*Work task*. Images excluded, repeat each entry below exactly.

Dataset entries

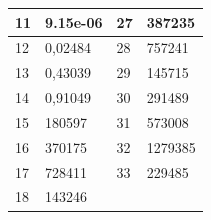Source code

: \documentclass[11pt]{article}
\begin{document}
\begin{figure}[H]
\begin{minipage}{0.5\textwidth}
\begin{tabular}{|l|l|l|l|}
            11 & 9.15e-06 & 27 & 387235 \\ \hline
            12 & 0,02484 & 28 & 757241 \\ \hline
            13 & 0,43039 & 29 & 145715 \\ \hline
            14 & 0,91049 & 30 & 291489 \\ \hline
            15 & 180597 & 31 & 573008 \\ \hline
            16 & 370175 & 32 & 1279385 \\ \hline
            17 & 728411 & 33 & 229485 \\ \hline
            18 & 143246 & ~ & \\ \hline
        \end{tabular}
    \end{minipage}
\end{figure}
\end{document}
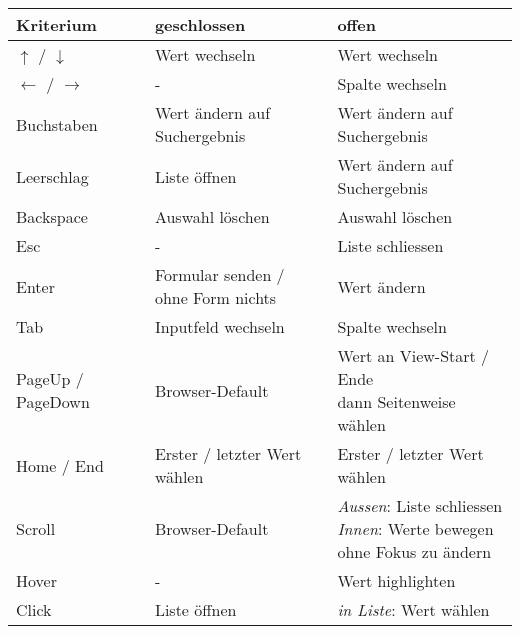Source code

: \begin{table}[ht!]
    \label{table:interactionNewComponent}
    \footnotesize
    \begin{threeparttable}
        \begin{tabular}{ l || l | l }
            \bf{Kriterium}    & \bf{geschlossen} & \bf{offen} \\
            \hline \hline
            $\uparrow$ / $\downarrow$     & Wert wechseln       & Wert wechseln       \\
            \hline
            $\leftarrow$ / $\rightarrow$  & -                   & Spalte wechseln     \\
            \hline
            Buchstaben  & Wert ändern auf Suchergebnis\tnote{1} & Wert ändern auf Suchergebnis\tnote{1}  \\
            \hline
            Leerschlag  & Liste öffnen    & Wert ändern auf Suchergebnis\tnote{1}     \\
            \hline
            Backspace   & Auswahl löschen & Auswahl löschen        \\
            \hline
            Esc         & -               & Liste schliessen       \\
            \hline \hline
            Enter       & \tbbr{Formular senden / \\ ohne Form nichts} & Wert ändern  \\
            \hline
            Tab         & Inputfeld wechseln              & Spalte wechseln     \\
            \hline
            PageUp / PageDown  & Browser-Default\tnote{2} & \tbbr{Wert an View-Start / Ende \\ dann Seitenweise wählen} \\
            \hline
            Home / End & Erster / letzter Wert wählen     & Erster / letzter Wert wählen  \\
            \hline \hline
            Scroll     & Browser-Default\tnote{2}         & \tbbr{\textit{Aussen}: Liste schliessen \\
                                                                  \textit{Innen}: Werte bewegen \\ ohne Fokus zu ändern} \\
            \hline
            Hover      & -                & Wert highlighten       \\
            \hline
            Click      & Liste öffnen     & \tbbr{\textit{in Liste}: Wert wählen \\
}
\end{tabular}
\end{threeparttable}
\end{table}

*Response area*.
Source code

: \documentclass[11pt]{article}
\begin{document}
\begin{figure}[H]
\begin{minipage}{0.5\textwidth}
\begin{tabular}{|l|l|l|l|}
            11 & 9.15e-06 & 27 & 387235 \\ \hline
            12 & 0,02484 & 28 & 757241 \\ \hline
            13 & 0,43039 & 29 & 145715 \\ \hline
            14 & 0,91049 & 30 & 291489 \\ \hline
            15 & 180597 & 31 & 573008 \\ \hline
            16 & 370175 & 32 & 1279385 \\ \hline
            17 & 728411 & 33 & 229485 \\ \hline
            18 & 143246 & ~ & \\ \hline
        \end{tabular}
    \end{minipage}
\end{figure}
\end{document}
Source code

: \begin{table}[ht!]
    \label{table:interactionNewComponent}
    \footnotesize
    \begin{threeparttable}
        \begin{tabular}{ l || l | l }
            \bf{Kriterium}    & \bf{geschlossen} & \bf{offen} \\
            \hline \hline
            $\uparrow$ / $\downarrow$     & Wert wechseln       & Wert wechseln       \\
            \hline
            $\leftarrow$ / $\rightarrow$  & -                   & Spalte wechseln     \\
            \hline
            Buchstaben  & Wert ändern auf Suchergebnis\tnote{1} & Wert ändern auf Suchergebnis\tnote{1}  \\
            \hline
            Leerschlag  & Liste öffnen    & Wert ändern auf Suchergebnis\tnote{1}     \\
            \hline
            Backspace   & Auswahl löschen & Auswahl löschen        \\
            \hline
            Esc         & -               & Liste schliessen       \\
            \hline \hline
            Enter       & \tbbr{Formular senden / \\ ohne Form nichts} & Wert ändern  \\
            \hline
            Tab         & Inputfeld wechseln              & Spalte wechseln     \\
            \hline
            PageUp / PageDown  & Browser-Default\tnote{2} & \tbbr{Wert an View-Start / Ende \\ dann Seitenweise wählen} \\
            \hline
            Home / End & Erster / letzter Wert wählen     & Erster / letzter Wert wählen  \\
            \hline \hline
            Scroll     & Browser-Default\tnote{2}         & \tbbr{\textit{Aussen}: Liste schliessen \\
                                                                  \textit{Innen}: Werte bewegen \\ ohne Fokus zu ändern} \\
            \hline
            Hover      & -                & Wert highlighten       \\
            \hline
            Click      & Liste öffnen     & \tbbr{\textit{in Liste}: Wert wählen \\
}
\end{tabular}
\end{threeparttable}
\end{table}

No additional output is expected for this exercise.